Open soichih opened 6 years ago

soichih commented 6 years ago

A user informed me that this validator is failing with his t1w image that he is trying to upload.

Nibabel gives following output for this input. Please note the dim is not right..

<class 'nibabel.nifti1.Nifti1Header'> object, endian='>'
sizeof_hdr      : 348
data_type       : 
db_name         : 3107
extents         : 16384
session_error   : -1
regular         : r
dim_info        : 0
dim             : [  4 176 240 256   1   0   0   0]

But, mrinfo shows following dimensions

 Format:            NIfTI-1.1
 Dimensions:        176 x 240 x 256 x 1
 Voxel size:        1 x 1 x 1 x 0

I can open this image just fine with fslview, freeview, etc..

@aarya22 @skoudoro do you know what could be going wrong with this?

aarya22 commented 6 years ago

Do you know what error message they are getting?

I think the error could be in 47-49: # dims = img.header['dim'][0] if dims != 3: results['errors'].append("input should be 3D but has " + str(dims))

Not sure how to fix this, I thought the dimensions were supposed to be 3?

soichih commented 6 years ago

Yes, that's the message user is seeing.

error_t1

According to mrinfo, it is 3D, but nibabel doesn't think so.. (I am guessing?)

skoudoro commented 6 years ago

Otherwise, a workaround to get the dimensions is to replace dims = img.header['dim'][0] by dims = img.get_data().ndim or dims = len(img.get_data().shape)

soichih commented 6 years ago

I am seeing this issue with nibabel 2.2.1 (the latest via pip).

Most other t1 shows something like this.

dim : [ 3 260 311 260 1 1 1 1]

The workaround didn't work with the problem dataset.

i.get_data().ndim 4 i.get_data().shape (176, 240, 256, 1)

Maybe we can just count dimensions with >1?

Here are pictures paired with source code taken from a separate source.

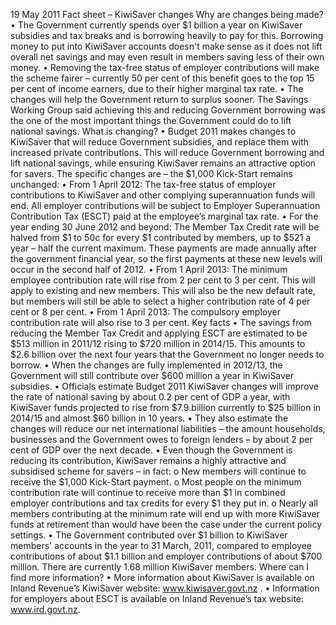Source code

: 19 May 2011 Fact sheet – KiwiSaver changes Why are changes being made? • The Government currently spends over $1 billion a year on KiwiSaver subsidies and tax breaks and is borrowing heavily to pay for this. Borrowing money to put into KiwiSaver accounts doesn't make sense as it does not lift overall net savings and may even result in members saving less of their own money. • Removing the tax-free status of employer contributions will make the scheme fairer – currently 50 per cent of this benefit goes to the top 15 per cent of income earners, due to their higher marginal tax rate. • The changes will help the Government return to surplus sooner. The Savings Working Group said achieving this and reducing Government borrowing was the one of the most important things the Government could do to lift national savings. What is changing? • Budget 2011 makes changes to KiwiSaver that will reduce Government subsidies, and replace them with increased private contributions. This will reduce Government borrowing and lift national savings, while ensuring KiwiSaver remains an attractive option for savers. The specific changes are – the $1,000 Kick-Start remains unchanged: • From 1 April 2012: The tax-free status of employer contributions to KiwiSaver and other complying superannuation funds will end. All employer contributions will be subject to Employer Superannuation Contribution Tax (ESCT) paid at the employee’s marginal tax rate. • For the year ending 30 June 2012 and beyond: The Member Tax Credit rate will be halved from $1 to 50c for every $1 contributed by members, up to $521 a year – half the current maximum. These payments are made annually after the government financial year, so the first payments at these new levels will occur in the second half of 2012. • From 1 April 2013: The minimum employee contribution rate will rise from 2 per cent to 3 per cent. This will apply to existing and new members. This will also be the new default rate, but members will still be able to select a higher contribution rate of 4 per cent or 8 per cent. • From 1 April 2013: The compulsory employer contribution rate will also rise to 3 per cent. Key facts • The savings from reducing the Member Tax Credit and applying ESCT are estimated to be $513 million in 2011/12 rising to $720 million in 2014/15. This amounts to $2.6 billion over the next four years that the Government no longer needs to borrow. • When the changes are fully implemented in 2012/13, the Government will still contribute over $600 million a year in KiwiSaver subsidies. • Officials estimate Budget 2011 KiwiSaver changes will improve the rate of national saving by about 0.2 per cent of GDP a year, with KiwiSaver funds projected to rise from $7.9 billion currently to $25 billion in 2014/15 and almost $60 billion in 10 years. • They also estimate the changes will reduce our net international liabilities – the amount households, businesses and the Government owes to foreign lenders – by about 2 per cent of GDP over the next decade. • Even though the Government is reducing its contribution, KiwiSaver remains a highly attractive and subsidised scheme for savers – in fact: o New members will continue to receive the $1,000 Kick-Start payment. o Most people on the minimum contribution rate will continue to receive more than $1 in combined employer contributions and tax credits for every $1 they put in. o Nearly all members contributing at the minimum rate will end up with more KiwiSaver funds at retirement than would have been the case under the current policy settings. • The Government contributed over $1 billion to KiwiSaver members' accounts in the year to 31 March, 2011, compared to employee contributions of about $1.1 billion and employer contributions of about $700 million. There are currently 1.68 million KiwiSaver members. Where can I find more information? • More information about KiwiSaver is available on Inland Revenue’s KiwiSaver website: www.kiwisaver.govt.nz . • Information for employers about ESCT is available on Inland Revenue’s tax website: www.ird.govt.nz.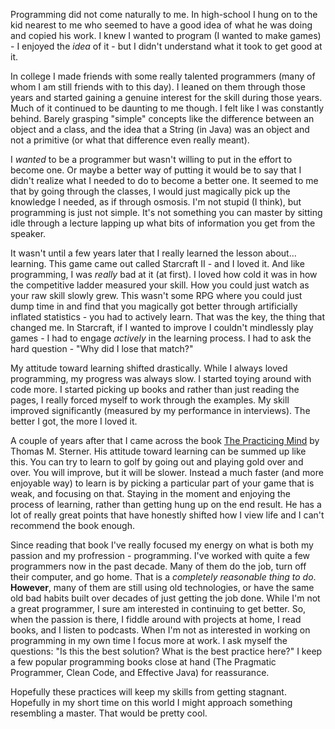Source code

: <!--META--
author: Sean K Smith
created: 2019-05-17T01:26:37Z
edited: 2019-05-17T01:26:37Z
title: Active Learning
subtitle: becomming a better programmer when osmosis is not enough
tags:
  - learning
--END-->
Programming did not come naturally to me. In high-school I hung on to the kid nearest to me who seemed to have a good idea of what he was doing and copied his work. I knew I wanted to program (I wanted to make games) - I enjoyed the *idea* of it - but I didn't understand what it took to get good at it.

In college I made friends with some really talented programmers (many of whom I am still friends with to this day). I leaned on them through those years and started gaining a genuine interest for the skill during those years. Much of it continued to be daunting to me though. I felt like I was constantly behind. Barely grasping "simple" concepts like the difference between an object and a class, and the idea that a String (in Java) was an object and not a primitive (or what that difference even really meant).

I *wanted* to be a programmer but wasn't willing to put in the effort to become one. Or maybe a better way of putting it would be to say that I didn't realize what I needed to do to become a better one. It seemed to me that by going through the classes, I would just magically pick up the knowledge I needed, as if through osmosis. I'm not stupid (I think), but programming is just not simple. It's not something you can master by sitting idle through a lecture lapping up what bits of information you get from the speaker.

It wasn't until a few years later that I really learned the lesson about... learning. This game came out called Starcraft II - and I loved it. And like programming, I was *really* bad at it (at first). I loved how cold it was in how the competitive ladder measured your skill. How you could just watch as your raw skill slowly grew. This wasn't some RPG where you could just dump time in and find that you magically got better through artificially inflated statistics - you had to actively learn. That was the key, the thing that changed me. In Starcraft, if I wanted to improve I couldn't mindlessly play games - I had to engage *actively* in the learning process. I had to ask the hard question - "Why did I lose that match?"

My attitude toward learning shifted drastically. While I always loved programming, my progress was always slow. I started toying around with code more. I started picking up books and rather than just reading the pages, I really forced myself to work through the examples. My skill improved significantly (measured by my performance in interviews). The better I got, the more I loved it.

A couple of years after that I came across the book [The Practicing Mind](https://www.amazon.com/gp/product/1608680908/ref=ppx_yo_dt_b_search_asin_title?ie=UTF8&psc=1) by Thomas M. Sterner. His attitude toward learning can be summed up like this. You can try to learn to golf by going out and playing gold over and over. You will improve, but it will be slower. Instead a much faster (and more enjoyable way) to learn is by picking a particular part of your game that is weak, and focusing on that. Staying in the moment and enjoying the process of learning, rather than getting hung up on the end result. He has a lot of really great points that have honestly shifted how I view life and I can't recommend the book enough.

Since reading that book I've really focused my energy on what is both my passion and my profression - programming. I've worked with quite a few programmers now in the past decade. Many of them do the job, turn off their computer, and go home. That is a *completely reasonable thing to do*. **However**, many of them are still using old technologies, or have the same old bad habits built over decades of just getting the job done. While I'm not a great programmer, I sure am interested in continuing to get better. So, when the passion is there, I fiddle around with projects at home, I read books, and I listen to podcasts. When I'm not as interested in working on programming in my own time I focus more at work. I ask myself the questions: "Is this the best solution? What is the best practice here?" I keep a few popular programming books close at hand (The Pragmatic Programmer, Clean Code, and Effective Java) for reassurance.

Hopefully these practices will keep my skills from getting stagnant. Hopefully in my short time on this world I might approach something resembling a master. That would be pretty cool.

Now, even if we can just patch around this issue, I am not sure if the problem dataset is actually a valid T1 (will it break some App?)

skoudoro commented 6 years ago

Thank you for all this info.

Maybe we can just count dimensions with >1?

I think we should avoid doing that

Now, even if we can just patch around this issue, I am not sure if the problem dataset is actually a valid T1 (will it break some App?)

Agree with that point. we should test this dataset with other apps. if it breaks them too, we assume it is not a valid dataset. Otherwise, we can be less strict with the test by doing if i.get_data().ndim < 3:

soichih commented 6 years ago

@bcmcpher Have you seen an issue like this? The user mentions that he downloaded the dataset from LONI / PPMI. I don't have access to it.